Álvaro D’Ors, gran estudioso del Derecho fijó una distinción entre autoridad y poder, términos que a menudo se confunden. Según su expresión tiene poder quien puede hacer preguntas; en cambio está investido de autoridad quien tiene capacidad para responderlas.

En Jesús se dan ambas en toda su plenitud ya que sólo Él tiene la respuesta adecuada a la pregunta sobre la Verdad y del hombre y también posee un poder sobre todo, tanto por ser Dios como por su sacrificio redentor. Una vez resucitado recuerda a sus discípulos: “Me ha sido dado todo poder en el cielo y en la tierra...”.

Sin embargo, en nuestro mundo no siempre ambas van unidas. Muchas veces tienen el poder personas que no son capaces de dar respuestas y que, por lo mismo, acaban retorciendo la realidad y maltratando al hombre. Los regímenes totalitarios son de este tipo. Sus gobernantes se sienten capaces de preguntar todo y quieren regular hasta las cosas más pequeñas. Disponen de la fuerza para hacerlo pero no pueden apelar ni a la verdad ni al bien para justificar sus decisiones. También nos encontramos, a veces, con una autoridad desprovista de poder. Hay quien tiene verdaderas respuestas para el hombre o una situación pero no puede hacerlas valer por carecer de la fuerza necesaria.

La etimología de “autoridad” remite a un verbo latino, “augeo”, que significa “hacer crecer”. Tiene autoridad, pues, quien ayuda al crecimiento del otro. Por eso la autoridad es reconocida por sí misma. Un niño la reconoce en sus padres y un alumno en sus maestros. La autoridad se acaba imponiendo por su misma verdad. Eso no significa que siempre le hagamos caso. Basta pensar en las enseñanzas de la Iglesia y en la resistencia de algunos frente a ellas. Sin embargo, siempre podemos medir la autoridad por lo que supone de ayuda para nosotros. Así como el poder a veces puede ser opresivo, la autoridad siempre es liberadora.
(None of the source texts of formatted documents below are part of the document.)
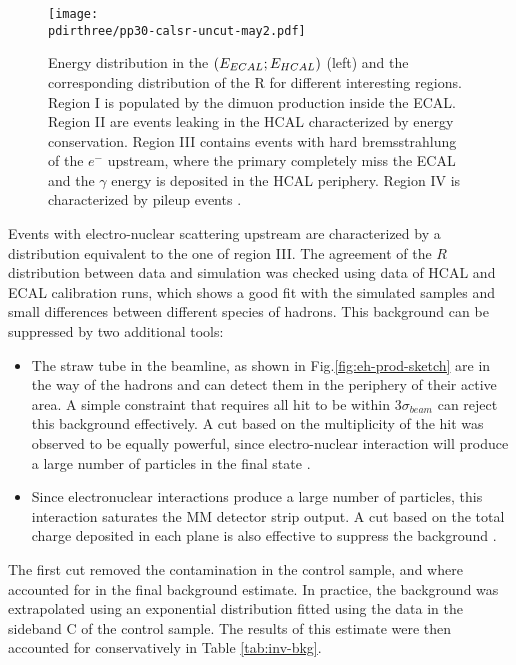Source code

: \begin{figure}[bth!]
  \centering
  \texttt{[image: \\pdirthree/pp30-calsr-uncut-may2.pdf]}
  \caption[R value for control sample]{Energy distribution in the $(E_{ECAL};E_{HCAL})$ (left) and the corresponding distribution of the R for different interesting regions. Region I is populated by the dimuon production inside the ECAL. Region II are events leaking in the HCAL characterized by energy conservation. Region III contains events with hard bremsstrahlung of the $e^-$ upstream, where the primary completely miss the ECAL and the $\gamma$ energy is deposited in the HCAL periphery. Region IV is characterized by pileup events \cite{pdegen-thesis}.}
  \label{fig:r-value-csample}
\end{figure}

Events with electro-nuclear scattering upstream are characterized by a distribution equivalent to the one of region III. The agreement of the $R$ distribution between data and simulation was checked using data of HCAL and ECAL calibration runs, which shows a good fit with the simulated samples and small differences between different species of hadrons. This background can be suppressed by two additional tools:

\begin{itemize}
\item The straw tube in the beamline, as shown in Fig.\ref{fig:eh-prod-sketch} are in the way of the hadrons and can detect them in the periphery of their active area. A simple constraint that requires all hit to be within 3$\sigma_{beam}$ can reject this background effectively. A cut based on the multiplicity of the hit was observed to be equally powerful, since electro-nuclear interaction will produce a large number of particles in the final state \cite{pdegen-thesis}.
\item Since electronuclear interactions produce a large number of particles, this interaction saturates the MM detector strip output. A cut based on the total charge deposited in each plane is also effective to suppress the background \cite{na64-invisible-cuts}.
\end{itemize}

The first cut removed the contamination in the control sample, and where accounted for in the final background estimate. In practice, the background was extrapolated using an exponential distribution fitted using the data in the sideband C of the control sample. The results of this estimate were then accounted for conservatively in Table \ref{tab:inv-bkg}.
Lo ideal es que caminen juntas, porque el poder, por sí mismo no es malo.

En el Evangelio de hoy nos encontramos con unos personajes que se sorprenden por el modo de actuar de Jesús. Éste hacía milagros, hablaba de una manera nueva y se mostraba en el mundo como Señor de la historia y de los elementos. Quienes le preguntan son personas importantes: sumos sacerdotes, escribas, ancianos… ¿Por qué lo hacen? La primera impresión es que pretenden colocar a Jesús por debajo de ellos. Quieren saber con la única finalidad de dominar. Es como en la época de los fisiócratas en que se hizo célebre la expresión “saber es poder”.
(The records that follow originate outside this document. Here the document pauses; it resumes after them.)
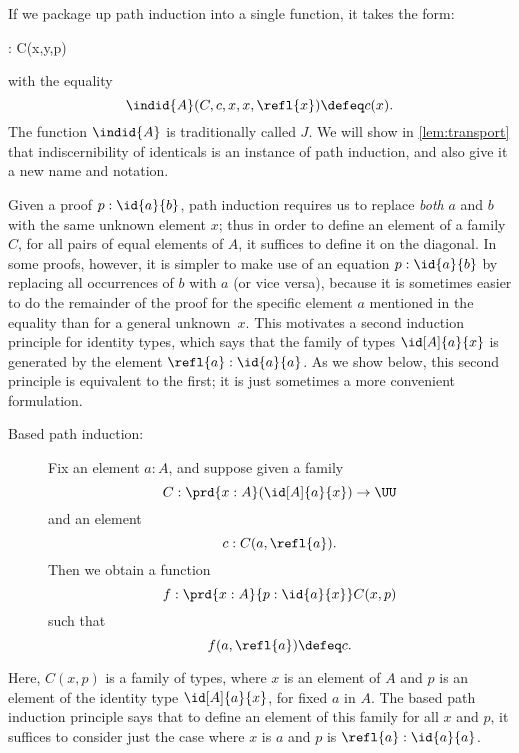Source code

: If we package up path induction into a single function, it takes the form:
%
\begin{narrowmultline*}
   :  
   \to 
  \narrowbreak
     C(x,y,p)
\end{narrowmultline*}
with the equality
\[ \indid{A}(C,c,x,x,\refl{x}) \defeq c(x). \]
The function $ \indid{A}$ is traditionally called $J$.
%
We will show in \cref{lem:transport} that indiscernibility of identicals is an instance of path induction, and also give it a new name and notation.

\mentalpause

Given a proof $p : \id{a}{b}$,
path induction requires us to replace \emph{both} $a$ and $b$ with the same unknown element $x$; thus in order to define an element of a family
$C$, for all pairs of equal elements of $A$, it suffices to define it on the diagonal.
In some proofs, however, it is simpler to make use of an equation $p : \id{a}{b}$ by replacing all occurrences of $b$ with $a$ (or vice versa), because it is sometimes easier to do the remainder of the proof for the specific element $a$ mentioned in the equality than for a general unknown~$x$.  This motivates a second induction principle for identity types, which says that the family of types $\id[A]{a}{x}$ is generated by the element $\refl{a} : \id{a}{a}$.  As we show below, this second principle is equivalent to the first; it is just sometimes a more convenient formulation.

%
%
\begin{description}
\item[Based path induction:] 
  Fix an element $a:A$, and suppose given a family
  \[ C : \prd{x:A} (\id[A]{a}{x}) \to \UU \]
  and an element
  \[ c : C(a,\refl{a}). \]
  Then we obtain a function
  \[ f : \prd{x:A}{p:\id{a}{x}} C(x,p) \]
  such that
  \[ f(a,\refl{a}) \defeq c.\]
\end{description}

Here, $C(x,p)$ is a family of types, where $x$ is an element of $A$ and $p$ is an element of the identity type $\id[A]{a}{x}$, for fixed $a$ in $A$. The based path induction principle says that to define an element of this family for all $x$ and $p$, it suffices to consider
just the case where $x$ is $a$ and $p$ is $\refl{a} : \id{a}{a}$.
Nuestro Señor desmonta su pretensión. Lo hace con otra pregunta que pretende desmontar la falacia de sus interlocutores. Les interroga sobre el bautismo de Juan sabiendo que no le van a responder. Y aquellos no contestan,  precisamente, porque no les interesa la verdad sino mantener su influencia y posición. Según lo que digan se hacen culpables por no creer y según lo que responda deberán enfrentarse al pueblo. Optan por el silencio que, en este caso, les condena.
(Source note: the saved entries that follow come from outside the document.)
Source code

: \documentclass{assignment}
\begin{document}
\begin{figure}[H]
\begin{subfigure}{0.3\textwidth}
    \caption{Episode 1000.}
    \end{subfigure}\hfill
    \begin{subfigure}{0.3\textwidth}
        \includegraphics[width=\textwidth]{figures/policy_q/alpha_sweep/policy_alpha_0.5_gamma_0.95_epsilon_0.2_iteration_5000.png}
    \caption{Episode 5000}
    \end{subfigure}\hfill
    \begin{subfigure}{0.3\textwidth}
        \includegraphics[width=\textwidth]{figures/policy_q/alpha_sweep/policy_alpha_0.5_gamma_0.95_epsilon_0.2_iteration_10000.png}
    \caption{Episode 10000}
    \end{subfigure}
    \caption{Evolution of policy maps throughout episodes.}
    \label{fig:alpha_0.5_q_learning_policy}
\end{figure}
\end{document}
No tenía sentido que Jesús les dijera nada. Al igual que ante Pilatos Jesús elige el silencio. Porque no vale hablar ante quien convierte la verdad en dialéctica o motivo de entretención pero no está dispuesto a ser medido por ella. Gran lección para nosotros. A Dios se le puede preguntar todo siempre y cuando estemos dispuestos a la Verdad.